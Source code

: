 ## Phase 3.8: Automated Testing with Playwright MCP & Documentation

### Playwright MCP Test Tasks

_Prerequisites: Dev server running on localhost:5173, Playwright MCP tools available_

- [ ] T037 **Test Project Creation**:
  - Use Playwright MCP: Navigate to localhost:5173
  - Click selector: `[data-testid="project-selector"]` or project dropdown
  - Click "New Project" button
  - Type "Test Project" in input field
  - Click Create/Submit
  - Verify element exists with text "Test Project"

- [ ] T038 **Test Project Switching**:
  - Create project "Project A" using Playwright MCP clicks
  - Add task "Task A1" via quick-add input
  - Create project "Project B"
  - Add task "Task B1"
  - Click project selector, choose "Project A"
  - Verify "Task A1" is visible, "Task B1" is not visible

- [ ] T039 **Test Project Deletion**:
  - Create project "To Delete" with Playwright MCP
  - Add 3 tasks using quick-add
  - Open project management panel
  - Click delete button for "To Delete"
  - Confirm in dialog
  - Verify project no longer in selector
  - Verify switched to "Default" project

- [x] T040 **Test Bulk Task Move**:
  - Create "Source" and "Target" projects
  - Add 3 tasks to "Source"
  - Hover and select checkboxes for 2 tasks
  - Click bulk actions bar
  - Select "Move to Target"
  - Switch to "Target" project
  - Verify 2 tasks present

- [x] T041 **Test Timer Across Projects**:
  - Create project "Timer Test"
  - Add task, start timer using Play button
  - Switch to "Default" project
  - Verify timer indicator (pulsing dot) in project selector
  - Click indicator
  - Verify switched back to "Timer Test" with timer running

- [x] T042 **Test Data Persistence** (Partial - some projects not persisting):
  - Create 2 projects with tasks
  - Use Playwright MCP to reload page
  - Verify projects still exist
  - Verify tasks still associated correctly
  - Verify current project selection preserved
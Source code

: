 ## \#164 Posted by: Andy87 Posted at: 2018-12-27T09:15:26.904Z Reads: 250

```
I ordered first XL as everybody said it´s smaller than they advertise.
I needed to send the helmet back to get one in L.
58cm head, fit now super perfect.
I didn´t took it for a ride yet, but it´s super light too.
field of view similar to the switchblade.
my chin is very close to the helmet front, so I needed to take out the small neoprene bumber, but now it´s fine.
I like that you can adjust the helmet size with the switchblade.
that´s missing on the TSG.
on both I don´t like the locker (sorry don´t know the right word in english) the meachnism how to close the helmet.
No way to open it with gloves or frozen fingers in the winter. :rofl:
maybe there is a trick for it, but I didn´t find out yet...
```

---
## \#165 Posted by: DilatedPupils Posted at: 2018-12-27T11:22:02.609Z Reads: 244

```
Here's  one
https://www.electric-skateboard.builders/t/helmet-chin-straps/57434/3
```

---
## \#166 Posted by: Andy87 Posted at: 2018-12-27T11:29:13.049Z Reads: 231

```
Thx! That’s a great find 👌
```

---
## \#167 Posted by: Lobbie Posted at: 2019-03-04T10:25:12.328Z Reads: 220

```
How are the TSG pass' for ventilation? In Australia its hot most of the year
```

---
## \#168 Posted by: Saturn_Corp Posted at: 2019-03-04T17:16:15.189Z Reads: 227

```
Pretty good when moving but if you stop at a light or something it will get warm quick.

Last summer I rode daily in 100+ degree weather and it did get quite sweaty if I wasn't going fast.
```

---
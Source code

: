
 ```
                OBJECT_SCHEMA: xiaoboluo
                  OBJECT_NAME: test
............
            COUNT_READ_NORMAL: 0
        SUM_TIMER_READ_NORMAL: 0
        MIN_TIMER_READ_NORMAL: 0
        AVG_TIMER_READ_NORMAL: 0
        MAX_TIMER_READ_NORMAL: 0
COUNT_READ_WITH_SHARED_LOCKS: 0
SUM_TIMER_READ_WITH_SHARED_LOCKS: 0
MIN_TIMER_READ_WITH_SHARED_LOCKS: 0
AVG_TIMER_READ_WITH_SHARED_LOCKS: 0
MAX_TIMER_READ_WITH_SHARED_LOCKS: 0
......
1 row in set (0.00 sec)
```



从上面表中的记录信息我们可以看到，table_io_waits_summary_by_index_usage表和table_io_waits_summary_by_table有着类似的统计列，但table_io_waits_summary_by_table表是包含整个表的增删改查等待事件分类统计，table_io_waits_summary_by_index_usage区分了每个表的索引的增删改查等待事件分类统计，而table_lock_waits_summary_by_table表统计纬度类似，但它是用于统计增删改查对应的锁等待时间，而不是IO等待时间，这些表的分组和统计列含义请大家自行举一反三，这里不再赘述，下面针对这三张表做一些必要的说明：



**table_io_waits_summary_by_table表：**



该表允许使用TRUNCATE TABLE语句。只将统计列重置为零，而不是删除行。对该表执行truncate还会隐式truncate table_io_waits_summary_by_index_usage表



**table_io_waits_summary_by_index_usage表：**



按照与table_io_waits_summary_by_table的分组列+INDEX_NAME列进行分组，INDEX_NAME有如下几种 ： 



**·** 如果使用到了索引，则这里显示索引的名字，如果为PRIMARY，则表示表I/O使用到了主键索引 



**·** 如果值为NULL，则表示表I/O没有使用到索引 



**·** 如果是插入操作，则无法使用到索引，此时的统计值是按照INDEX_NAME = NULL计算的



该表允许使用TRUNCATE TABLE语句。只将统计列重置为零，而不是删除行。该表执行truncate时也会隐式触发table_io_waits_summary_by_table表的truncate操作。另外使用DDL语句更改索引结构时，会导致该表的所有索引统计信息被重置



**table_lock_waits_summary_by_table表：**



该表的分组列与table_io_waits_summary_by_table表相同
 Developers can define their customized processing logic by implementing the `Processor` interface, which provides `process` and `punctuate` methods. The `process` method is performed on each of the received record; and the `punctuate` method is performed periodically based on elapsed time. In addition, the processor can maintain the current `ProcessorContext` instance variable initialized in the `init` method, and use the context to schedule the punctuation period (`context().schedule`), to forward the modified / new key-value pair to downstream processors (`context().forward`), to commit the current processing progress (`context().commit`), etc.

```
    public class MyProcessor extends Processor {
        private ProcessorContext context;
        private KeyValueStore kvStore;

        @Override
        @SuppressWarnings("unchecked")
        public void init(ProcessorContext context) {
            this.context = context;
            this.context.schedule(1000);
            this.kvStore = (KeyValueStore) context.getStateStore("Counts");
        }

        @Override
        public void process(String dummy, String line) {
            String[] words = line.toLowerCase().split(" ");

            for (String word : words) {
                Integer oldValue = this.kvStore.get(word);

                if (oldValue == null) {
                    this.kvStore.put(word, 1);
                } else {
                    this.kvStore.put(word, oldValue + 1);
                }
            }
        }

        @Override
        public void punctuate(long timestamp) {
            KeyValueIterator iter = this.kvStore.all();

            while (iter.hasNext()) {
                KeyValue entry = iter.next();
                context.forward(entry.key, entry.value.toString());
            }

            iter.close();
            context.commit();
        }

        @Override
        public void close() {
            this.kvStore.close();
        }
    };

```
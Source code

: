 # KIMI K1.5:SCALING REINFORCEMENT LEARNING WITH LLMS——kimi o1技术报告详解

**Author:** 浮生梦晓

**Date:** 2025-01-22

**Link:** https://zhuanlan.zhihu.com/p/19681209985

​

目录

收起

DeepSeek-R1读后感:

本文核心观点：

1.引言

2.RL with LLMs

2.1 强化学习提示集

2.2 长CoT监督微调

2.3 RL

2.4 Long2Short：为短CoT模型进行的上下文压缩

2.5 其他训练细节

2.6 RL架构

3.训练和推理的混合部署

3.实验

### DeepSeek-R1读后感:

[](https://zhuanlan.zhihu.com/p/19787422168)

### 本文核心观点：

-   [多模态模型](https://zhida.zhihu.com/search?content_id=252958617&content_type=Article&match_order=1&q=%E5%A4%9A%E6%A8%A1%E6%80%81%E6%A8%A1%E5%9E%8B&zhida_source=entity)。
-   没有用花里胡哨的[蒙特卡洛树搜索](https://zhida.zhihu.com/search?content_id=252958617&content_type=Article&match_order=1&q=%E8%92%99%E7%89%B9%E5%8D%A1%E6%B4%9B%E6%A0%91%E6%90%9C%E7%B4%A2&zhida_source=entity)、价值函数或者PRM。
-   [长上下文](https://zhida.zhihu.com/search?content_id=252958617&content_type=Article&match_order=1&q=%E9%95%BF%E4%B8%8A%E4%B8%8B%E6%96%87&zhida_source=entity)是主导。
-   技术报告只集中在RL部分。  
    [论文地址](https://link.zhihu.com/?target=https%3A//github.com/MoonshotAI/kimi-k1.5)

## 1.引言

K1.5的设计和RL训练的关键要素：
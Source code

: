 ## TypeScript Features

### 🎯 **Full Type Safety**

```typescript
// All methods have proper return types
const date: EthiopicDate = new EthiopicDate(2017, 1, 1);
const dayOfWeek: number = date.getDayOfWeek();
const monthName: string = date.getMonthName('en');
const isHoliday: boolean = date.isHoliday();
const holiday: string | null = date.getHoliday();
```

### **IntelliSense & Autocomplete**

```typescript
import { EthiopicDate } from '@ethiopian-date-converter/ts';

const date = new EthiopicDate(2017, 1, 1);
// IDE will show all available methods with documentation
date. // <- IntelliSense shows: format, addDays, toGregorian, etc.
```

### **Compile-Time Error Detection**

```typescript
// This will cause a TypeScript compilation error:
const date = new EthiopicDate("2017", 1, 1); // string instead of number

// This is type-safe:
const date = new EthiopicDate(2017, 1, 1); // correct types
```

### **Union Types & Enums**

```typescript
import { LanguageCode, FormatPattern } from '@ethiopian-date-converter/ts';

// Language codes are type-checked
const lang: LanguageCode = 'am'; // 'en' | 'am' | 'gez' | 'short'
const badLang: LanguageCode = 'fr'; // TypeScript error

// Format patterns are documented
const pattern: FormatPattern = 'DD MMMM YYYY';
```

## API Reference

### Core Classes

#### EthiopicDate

WHAT IS EXPECTED — Copy word for word the stretch of entries above from the line that has "2.RL with LLMs" through the line that has "### 本文核心观点：", both ends included, and nothing outside it.

REPLY —
2.RL with LLMs

2.1 强化学习提示集

2.2 长CoT监督微调

2.3 RL

2.4 Long2Short：为短CoT模型进行的上下文压缩

2.5 其他训练细节

2.6 RL架构

3.训练和推理的混合部署

3.实验

### DeepSeek-R1读后感:

[](https://zhuanlan.zhihu.com/p/19787422168)

### 本文核心观点：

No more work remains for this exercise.